═══ Study material

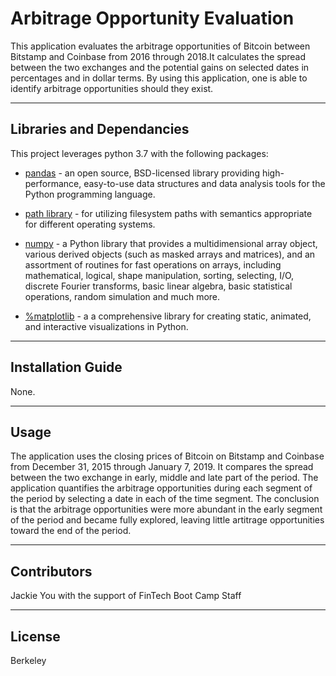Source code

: # Arbitrage Opportunity Evaluation

This application evaluates the arbitrage opportunities of Bitcoin between Bitstamp and Coinbase from 2016 through 2018.It calculates the spread between the two exchanges and the potential gains on selected dates in percentages and in dollar terms.  By using this application, one is able to identify arbitrage opportunities should they exist. 

---

## Libraries and Dependancies

This project leverages python 3.7 with the following packages:

* [pandas](https://pandas.pydata.org/docs/) - an open source, BSD-licensed library providing high-performance, easy-to-use data structures and data analysis tools for the Python programming language.

* [path library](https://docs.python.org/3/library/pathlib.html) - for utilizing filesystem paths with semantics appropriate for different operating systems.

* [numpy](https://numpy.org/doc/) - a Python library that provides a multidimensional array object, various derived objects (such as masked arrays and matrices), and an assortment of routines for fast operations on arrays, including mathematical, logical, shape manipulation, sorting, selecting, I/O, discrete Fourier transforms, basic linear algebra, basic statistical operations, random simulation and much more.

* [%matplotlib](https://matplotlib.org/) - a a comprehensive library for creating static, animated, and interactive visualizations in Python.

---

## Installation Guide

None.

---

## Usage

The application uses the closing prices of Bitcoin on Bitstamp and Coinbase from December 31, 2015 through January 7, 2019.  It compares the spread between the two exchange in early, middle and late part of the period.  The application quantifies the arbitrage opportunities during each segment of the period by selecting a date in each of the time segment.  The conclusion is that the arbitrage opportunities were more abundant in the early segment of the period and became fully explored, leaving little artitrage opportunities toward the end of the period.  

---

## Contributors

Jackie You with the support of FinTech Boot Camp Staff

---

## License

Berkeley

══════

● How to complete this task: Lines holding "with" in the data above: copy each of them.

● Answer to this task:
This project leverages python 3.7 with the following packages:
* [path library](https://docs.python.org/3/library/pathlib.html) - for utilizing filesystem paths with semantics appropriate for different operating systems.
Jackie You with the support of FinTech Boot Camp Staff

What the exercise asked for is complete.